*Exercise details:*
Return every entry exactly as written.
= = = = = = =
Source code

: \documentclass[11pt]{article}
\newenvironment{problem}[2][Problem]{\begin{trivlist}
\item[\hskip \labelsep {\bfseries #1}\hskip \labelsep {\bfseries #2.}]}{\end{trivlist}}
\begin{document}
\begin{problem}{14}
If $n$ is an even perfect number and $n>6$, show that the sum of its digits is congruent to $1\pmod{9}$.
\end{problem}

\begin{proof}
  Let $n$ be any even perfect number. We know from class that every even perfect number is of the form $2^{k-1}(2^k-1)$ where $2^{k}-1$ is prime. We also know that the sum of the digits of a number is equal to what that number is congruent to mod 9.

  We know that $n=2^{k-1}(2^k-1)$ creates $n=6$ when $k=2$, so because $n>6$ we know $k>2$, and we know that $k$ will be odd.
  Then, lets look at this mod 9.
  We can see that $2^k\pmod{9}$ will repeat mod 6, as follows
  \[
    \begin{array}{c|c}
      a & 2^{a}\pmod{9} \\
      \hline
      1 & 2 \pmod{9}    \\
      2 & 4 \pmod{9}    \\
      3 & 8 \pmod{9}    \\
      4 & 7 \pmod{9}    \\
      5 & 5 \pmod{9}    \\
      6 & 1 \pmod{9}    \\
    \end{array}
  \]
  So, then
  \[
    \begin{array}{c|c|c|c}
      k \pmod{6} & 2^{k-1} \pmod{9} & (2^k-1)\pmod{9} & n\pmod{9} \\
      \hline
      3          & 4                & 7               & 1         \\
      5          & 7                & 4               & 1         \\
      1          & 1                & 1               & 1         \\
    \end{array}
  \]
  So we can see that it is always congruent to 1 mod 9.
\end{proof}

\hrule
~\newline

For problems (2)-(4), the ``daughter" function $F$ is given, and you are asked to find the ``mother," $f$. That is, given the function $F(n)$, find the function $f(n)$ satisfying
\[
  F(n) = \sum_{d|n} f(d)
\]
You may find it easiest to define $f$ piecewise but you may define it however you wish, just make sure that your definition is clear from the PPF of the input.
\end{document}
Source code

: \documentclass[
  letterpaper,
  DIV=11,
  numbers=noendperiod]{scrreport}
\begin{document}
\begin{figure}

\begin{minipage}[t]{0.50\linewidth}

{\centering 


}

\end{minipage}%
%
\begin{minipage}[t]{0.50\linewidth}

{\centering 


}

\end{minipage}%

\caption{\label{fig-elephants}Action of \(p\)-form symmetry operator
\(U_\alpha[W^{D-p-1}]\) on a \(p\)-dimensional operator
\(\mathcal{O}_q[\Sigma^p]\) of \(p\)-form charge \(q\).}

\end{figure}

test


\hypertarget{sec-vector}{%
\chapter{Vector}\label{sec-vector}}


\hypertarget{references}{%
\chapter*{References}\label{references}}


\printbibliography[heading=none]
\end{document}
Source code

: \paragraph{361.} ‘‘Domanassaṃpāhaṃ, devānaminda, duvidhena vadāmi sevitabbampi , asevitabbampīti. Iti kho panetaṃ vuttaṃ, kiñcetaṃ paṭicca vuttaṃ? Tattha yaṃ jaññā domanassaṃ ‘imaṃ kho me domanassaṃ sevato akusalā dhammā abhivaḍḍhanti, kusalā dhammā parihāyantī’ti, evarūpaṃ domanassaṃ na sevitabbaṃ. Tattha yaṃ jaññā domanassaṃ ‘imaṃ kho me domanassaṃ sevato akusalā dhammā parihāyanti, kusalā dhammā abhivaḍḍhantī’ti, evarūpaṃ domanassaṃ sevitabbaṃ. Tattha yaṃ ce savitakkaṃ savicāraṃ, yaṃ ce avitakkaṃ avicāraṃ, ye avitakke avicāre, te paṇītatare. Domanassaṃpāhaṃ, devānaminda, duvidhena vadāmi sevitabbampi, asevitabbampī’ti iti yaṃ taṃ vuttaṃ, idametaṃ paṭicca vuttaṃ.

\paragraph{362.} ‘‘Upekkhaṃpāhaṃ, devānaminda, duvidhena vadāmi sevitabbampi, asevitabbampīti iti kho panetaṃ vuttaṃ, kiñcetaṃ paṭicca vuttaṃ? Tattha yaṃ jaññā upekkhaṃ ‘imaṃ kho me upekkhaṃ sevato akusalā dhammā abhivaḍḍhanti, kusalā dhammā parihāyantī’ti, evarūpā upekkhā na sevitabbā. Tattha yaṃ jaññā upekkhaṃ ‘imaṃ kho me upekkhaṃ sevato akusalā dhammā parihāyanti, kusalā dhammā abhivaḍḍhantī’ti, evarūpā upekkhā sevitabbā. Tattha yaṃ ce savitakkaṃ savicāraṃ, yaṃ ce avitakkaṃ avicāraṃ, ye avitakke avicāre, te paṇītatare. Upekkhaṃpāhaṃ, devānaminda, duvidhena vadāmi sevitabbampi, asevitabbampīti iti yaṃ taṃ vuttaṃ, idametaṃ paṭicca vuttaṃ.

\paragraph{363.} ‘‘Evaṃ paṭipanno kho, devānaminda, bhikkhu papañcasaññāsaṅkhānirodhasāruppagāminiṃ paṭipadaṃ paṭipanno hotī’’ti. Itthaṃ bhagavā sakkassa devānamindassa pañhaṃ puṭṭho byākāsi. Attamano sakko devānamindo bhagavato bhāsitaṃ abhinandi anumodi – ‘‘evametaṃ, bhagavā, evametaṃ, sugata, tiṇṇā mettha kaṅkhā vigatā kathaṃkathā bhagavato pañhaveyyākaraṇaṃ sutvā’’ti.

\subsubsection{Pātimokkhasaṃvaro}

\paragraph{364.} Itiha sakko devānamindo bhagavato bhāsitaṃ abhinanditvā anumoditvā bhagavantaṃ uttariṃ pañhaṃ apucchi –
= = = = = = =
*Answer to the exercise:*
Source code

: \documentclass[11pt]{article}
\newenvironment{problem}[2][Problem]{\begin{trivlist}
\item[\hskip \labelsep {\bfseries #1}\hskip \labelsep {\bfseries #2.}]}{\end{trivlist}}
\begin{document}
\begin{problem}{14}
If $n$ is an even perfect number and $n>6$, show that the sum of its digits is congruent to $1\pmod{9}$.
\end{problem}

\begin{proof}
  Let $n$ be any even perfect number. We know from class that every even perfect number is of the form $2^{k-1}(2^k-1)$ where $2^{k}-1$ is prime. We also know that the sum of the digits of a number is equal to what that number is congruent to mod 9.

  We know that $n=2^{k-1}(2^k-1)$ creates $n=6$ when $k=2$, so because $n>6$ we know $k>2$, and we know that $k$ will be odd.
  Then, lets look at this mod 9.
  We can see that $2^k\pmod{9}$ will repeat mod 6, as follows
  \[
    \begin{array}{c|c}
      a & 2^{a}\pmod{9} \\
      \hline
      1 & 2 \pmod{9}    \\
      2 & 4 \pmod{9}    \\
      3 & 8 \pmod{9}    \\
      4 & 7 \pmod{9}    \\
      5 & 5 \pmod{9}    \\
      6 & 1 \pmod{9}    \\
    \end{array}
  \]
  So, then
  \[
    \begin{array}{c|c|c|c}
      k \pmod{6} & 2^{k-1} \pmod{9} & (2^k-1)\pmod{9} & n\pmod{9} \\
      \hline
      3          & 4                & 7               & 1         \\
      5          & 7                & 4               & 1         \\
      1          & 1                & 1               & 1         \\
    \end{array}
  \]
  So we can see that it is always congruent to 1 mod 9.
\end{proof}

\hrule
~\newline

For problems (2)-(4), the ``daughter" function $F$ is given, and you are asked to find the ``mother," $f$. That is, given the function $F(n)$, find the function $f(n)$ satisfying
\[
  F(n) = \sum_{d|n} f(d)
\]
You may find it easiest to define $f$ piecewise but you may define it however you wish, just make sure that your definition is clear from the PPF of the input.
\end{document}
Source code

: \documentclass[
  letterpaper,
  DIV=11,
  numbers=noendperiod]{scrreport}
\begin{document}
\begin{figure}

\begin{minipage}[t]{0.50\linewidth}

{\centering 


}

\end{minipage}%
%
\begin{minipage}[t]{0.50\linewidth}

{\centering 


}

\end{minipage}%

\caption{\label{fig-elephants}Action of \(p\)-form symmetry operator
\(U_\alpha[W^{D-p-1}]\) on a \(p\)-dimensional operator
\(\mathcal{O}_q[\Sigma^p]\) of \(p\)-form charge \(q\).}

\end{figure}

test


\hypertarget{sec-vector}{%
\chapter{Vector}\label{sec-vector}}


\hypertarget{references}{%
\chapter*{References}\label{references}}


\printbibliography[heading=none]
\end{document}
Source code

: \paragraph{361.} ‘‘Domanassaṃpāhaṃ, devānaminda, duvidhena vadāmi sevitabbampi , asevitabbampīti. Iti kho panetaṃ vuttaṃ, kiñcetaṃ paṭicca vuttaṃ? Tattha yaṃ jaññā domanassaṃ ‘imaṃ kho me domanassaṃ sevato akusalā dhammā abhivaḍḍhanti, kusalā dhammā parihāyantī’ti, evarūpaṃ domanassaṃ na sevitabbaṃ. Tattha yaṃ jaññā domanassaṃ ‘imaṃ kho me domanassaṃ sevato akusalā dhammā parihāyanti, kusalā dhammā abhivaḍḍhantī’ti, evarūpaṃ domanassaṃ sevitabbaṃ. Tattha yaṃ ce savitakkaṃ savicāraṃ, yaṃ ce avitakkaṃ avicāraṃ, ye avitakke avicāre, te paṇītatare. Domanassaṃpāhaṃ, devānaminda, duvidhena vadāmi sevitabbampi, asevitabbampī’ti iti yaṃ taṃ vuttaṃ, idametaṃ paṭicca vuttaṃ.

\paragraph{362.} ‘‘Upekkhaṃpāhaṃ, devānaminda, duvidhena vadāmi sevitabbampi, asevitabbampīti iti kho panetaṃ vuttaṃ, kiñcetaṃ paṭicca vuttaṃ? Tattha yaṃ jaññā upekkhaṃ ‘imaṃ kho me upekkhaṃ sevato akusalā dhammā abhivaḍḍhanti, kusalā dhammā parihāyantī’ti, evarūpā upekkhā na sevitabbā. Tattha yaṃ jaññā upekkhaṃ ‘imaṃ kho me upekkhaṃ sevato akusalā dhammā parihāyanti, kusalā dhammā abhivaḍḍhantī’ti, evarūpā upekkhā sevitabbā. Tattha yaṃ ce savitakkaṃ savicāraṃ, yaṃ ce avitakkaṃ avicāraṃ, ye avitakke avicāre, te paṇītatare. Upekkhaṃpāhaṃ, devānaminda, duvidhena vadāmi sevitabbampi, asevitabbampīti iti yaṃ taṃ vuttaṃ, idametaṃ paṭicca vuttaṃ.

\paragraph{363.} ‘‘Evaṃ paṭipanno kho, devānaminda, bhikkhu papañcasaññāsaṅkhānirodhasāruppagāminiṃ paṭipadaṃ paṭipanno hotī’’ti. Itthaṃ bhagavā sakkassa devānamindassa pañhaṃ puṭṭho byākāsi. Attamano sakko devānamindo bhagavato bhāsitaṃ abhinandi anumodi – ‘‘evametaṃ, bhagavā, evametaṃ, sugata, tiṇṇā mettha kaṅkhā vigatā kathaṃkathā bhagavato pañhaveyyākaraṇaṃ sutvā’’ti.

\subsubsection{Pātimokkhasaṃvaro}

\paragraph{364.} Itiha sakko devānamindo bhagavato bhāsitaṃ abhinanditvā anumoditvā bhagavantaṃ uttariṃ pañhaṃ apucchi –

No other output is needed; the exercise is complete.